One of the most important aspects of understanding the practice of normalizing services is the actual scope or boundary in which the normalization effort is carried out. As we explained in the previous installment in this series, the Domain Inventory pattern enables you to establish multiple collections of independently standardized and governed services within the same IT enterprise. These service inventories (or "continents of services" as they are sometimes referred to) correspond to domains that still allow you to achieve service-orientation goals to a meaningful extent.
A service inventory blueprint is also defined during the analysis and modeling stages and the boundary of a given blueprint typically determines the scope at which Service Normalization is applied. This means that you are allowed to have overlapping service boundaries and redundant service logic, as long as it occurs across domain service inventories (not within a given service inventory).
The rules established by Service Normalization make their way into service modeling processes and overall service delivery methodologies. Avoiding functional overlap becomes a constant consideration and often forms the basis of a dedicated process step (especially for modeling processes that are carried out iteratively). It is also one of those considerations that needs to be tracked and coordinated when you have different teams working in parallel to model services for the same service inventory.

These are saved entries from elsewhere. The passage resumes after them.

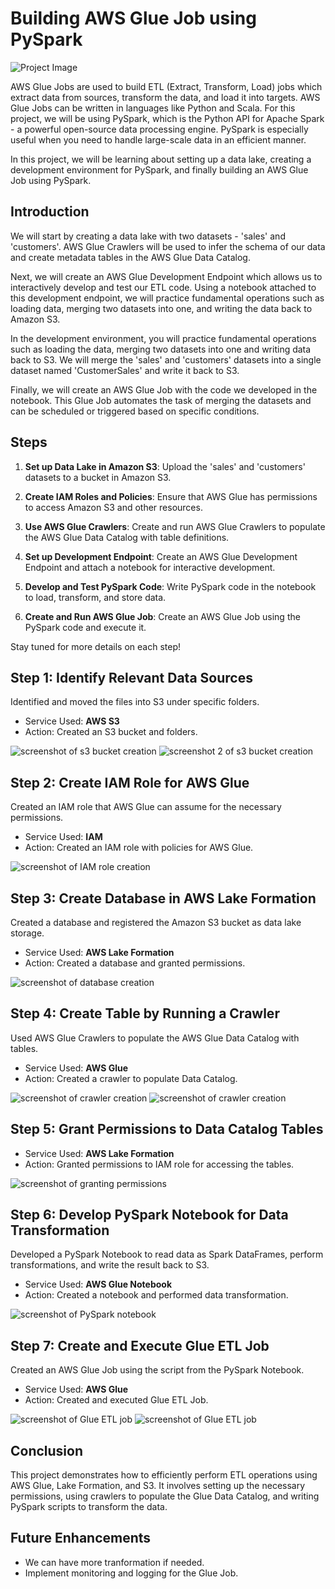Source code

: # Building AWS Glue Job using PySpark

![Project Image](https://drive.google.com/uc?export=view&id=1QoHDUJlFZBOvTXkcxS5fK0R96aCn-sSc)

AWS Glue Jobs are used to build ETL (Extract, Transform, Load) jobs which extract data from sources, transform the data, and load it into targets. AWS Glue Jobs can be written in languages like Python and Scala. For this project, we will be using PySpark, which is the Python API for Apache Spark - a powerful open-source data processing engine. PySpark is especially useful when you need to handle large-scale data in an efficient manner.

In this project, we will be learning about setting up a data lake, creating a development environment for PySpark, and finally building an AWS Glue Job using PySpark.

## Introduction

We will start by creating a data lake with two datasets - 'sales' and 'customers'. AWS Glue Crawlers will be used to infer the schema of our data and create metadata tables in the AWS Glue Data Catalog.

Next, we will create an AWS Glue Development Endpoint which allows us to interactively develop and test our ETL code. Using a notebook attached to this development endpoint, we will practice fundamental operations such as loading data, merging two datasets into one, and writing the data back to Amazon S3.

In the development environment, you will practice fundamental operations such as loading the data, merging two datasets into one and writing data back to S3. We will merge the 'sales' and 'customers' datasets into a single dataset named 'CustomerSales' and write it back to S3.

Finally, we will create an AWS Glue Job with the code we developed in the notebook. This Glue Job automates the task of merging the datasets and can be scheduled or triggered based on specific conditions.


## Steps

1. **Set up Data Lake in Amazon S3**: Upload the 'sales' and 'customers' datasets to a bucket in Amazon S3.

2. **Create IAM Roles and Policies**: Ensure that AWS Glue has permissions to access Amazon S3 and other resources.

3. **Use AWS Glue Crawlers**: Create and run AWS Glue Crawlers to populate the AWS Glue Data Catalog with table definitions.

4. **Set up Development Endpoint**: Create an AWS Glue Development Endpoint and attach a notebook for interactive development.

5. **Develop and Test PySpark Code**: Write PySpark code in the notebook to load, transform, and store data.

6. **Create and Run AWS Glue Job**: Create an AWS Glue Job using the PySpark code and execute it.

Stay tuned for more details on each step!



## Step 1: Identify Relevant Data Sources

Identified and moved the files into S3 under specific folders.

- Service Used: **AWS S3**
- Action: Created an S3 bucket and folders.

![screenshot of s3 bucket creation](https://drive.google.com/uc?export=view&id=1twmj5eDL1bHTh29PQ8Ul8Ny8YILOz8aa)
![screenshot 2 of s3 bucket creation](https://drive.google.com/uc?export=view&id=1tok2MuMBFk71fW-rJPHPA9lMwukqbuM9)



## Step 2: Create IAM Role for AWS Glue

Created an IAM role that AWS Glue can assume for the necessary permissions.

- Service Used: **IAM**
- Action: Created an IAM role with policies for AWS Glue.

![screenshot of IAM role creation](https://drive.google.com/file/d/1lMe4UwRnE_tdhB0kYpT_TAlKrBwndCWG/view?usp=drive_link)

## Step 3: Create Database in AWS Lake Formation

Created a database and registered the Amazon S3 bucket as data lake storage.

- Service Used: **AWS Lake Formation**
- Action: Created a database and granted permissions.

![screenshot of database creation](https://drive.google.com/file/d/10nLHToaDoSqsdvYlT26vNvJJEz8fQuog/view?usp=drive_link)

## Step 4: Create Table by Running a Crawler

Used AWS Glue Crawlers to populate the AWS Glue Data Catalog with tables.

- Service Used: **AWS Glue**
- Action: Created a crawler to populate Data Catalog.

![screenshot of crawler creation](https://drive.google.com/file/d/1jJYNWdIa2ea0taCmn2U3_4PJ1Td7fN0w/view?usp=drive_link)
![screenshot of crawler creation](https://drive.google.com/file/d/11X-hcM0l2FfxSgazw8G_t4vNcLhld_vQ/view?usp=drive_link)

## Step 5: Grant Permissions to Data Catalog Tables

- Service Used: **AWS Lake Formation**
- Action: Granted permissions to IAM role for accessing the tables.

![screenshot of granting permissions](https://drive.google.com/file/d/1mII7F5fdDp_NF6ewesFt0EZEsrSpPG0k/view?usp=drive_link)

## Step 6: Develop PySpark Notebook for Data Transformation

Developed a PySpark Notebook to read data as Spark DataFrames, perform transformations, and write the result back to S3.

- Service Used: **AWS Glue Notebook**
- Action: Created a notebook and performed data transformation.

![screenshot of PySpark notebook](https://drive.google.com/file/d/1nTJi2Z5xbrR4BqgRqi7TRyHFe4mPNN8x/view?usp=drive_link)

## Step 7: Create and Execute Glue ETL Job

Created an AWS Glue Job using the script from the PySpark Notebook.

- Service Used: **AWS Glue**
- Action: Created and executed Glue ETL Job.

![screenshot of Glue ETL job](https://drive.google.com/file/d/1dQxK4tQvk4fk1eb1L6QR_Qv03noQBNCT/view?usp=drive_link)
![screenshot of Glue ETL job](https://drive.google.com/file/d/17rtALHaeDzY_xz4p6hJm87aRKvxTXFXZ/view?usp=drive_link)

## Conclusion

This project demonstrates how to efficiently perform ETL operations using AWS Glue, Lake Formation, and S3. It involves setting up the necessary permissions, using crawlers to populate the Glue Data Catalog, and writing PySpark scripts to transform the data.

## Future Enhancements

- We can have more tranformation if needed.
- Implement monitoring and logging for the Glue Job.

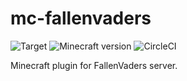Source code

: # mc-fallenvaders
![Target](https://img.shields.io/badge/plugin-Minecraft-blueviolet)
![Minecraft version](https://img.shields.io/badge/version-1.17.1-blue)
![CircleCI](https://img.shields.io/circleci/build/github/FallenVaders/mc-fallenvaders?token=6c195a3a2f200bed4f2d9ea090309af8ed1d2c62)

Minecraft plugin for FallenVaders server.


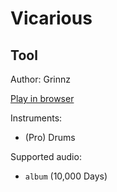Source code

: # Vicarious

## Tool

Author: Grinnz

[Play in browser](http://pages.cs.wisc.edu/~tolly/customs/?title=vicarious&artist=tool)

Instruments:

  * (Pro) Drums

Supported audio:

  * `album` (10,000 Days)

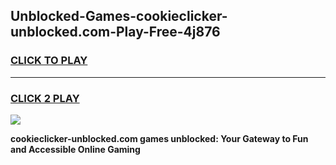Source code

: 
## Unblocked-Games-cookieclicker-unblocked.com-Play-Free-4j876
<h3>
<a href="https://premium76.site?title=cookieclicker-unblocked.com&ref=12A">CLICK TO PLAY</a></h3>
<hr>

<h3>
<a href="https://premium76.site?title=cookieclicker-unblocked.com&ref=12A">CLICK 2 PLAY</a>
  
</h3>

<a href="https://premium76.site?title=cookieclicker-unblocked.com&ref=12A"><img src="https://clearcache.store/games.png"></a>


**cookieclicker-unblocked.com games unblocked: Your Gateway to Fun and Accessible Online Gaming**
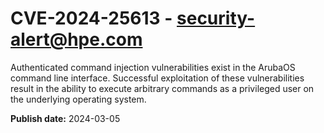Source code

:# CVE-2024-25613 - security-alert@hpe.com

Authenticated command injection vulnerabilities exist in the ArubaOS command line interface. Successful exploitation of these vulnerabilities result in the ability to execute arbitrary commands as a privileged user on the underlying operating system.



**Publish date:** 2024-03-05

Yet despite best efforts, functional overlap still can happen. Something may get missed within the service inventory blueprint and services with similar capabilities are then inadvertently built. Or, there may even be hard constraints that prevent this pattern from being fully applied, such as when different services need to encapsulate legacy systems that themselves cannot be normalized. In this case, there may be embedded or entrenched logic that unavoidably leads to an extent of redundancy. Then, of course, there is the performance issue. You may run into a situation where delivering fully normalized services will impose unreasonable runtime latency and the only way out of it is to intentionally design some measure of denormalization into the services.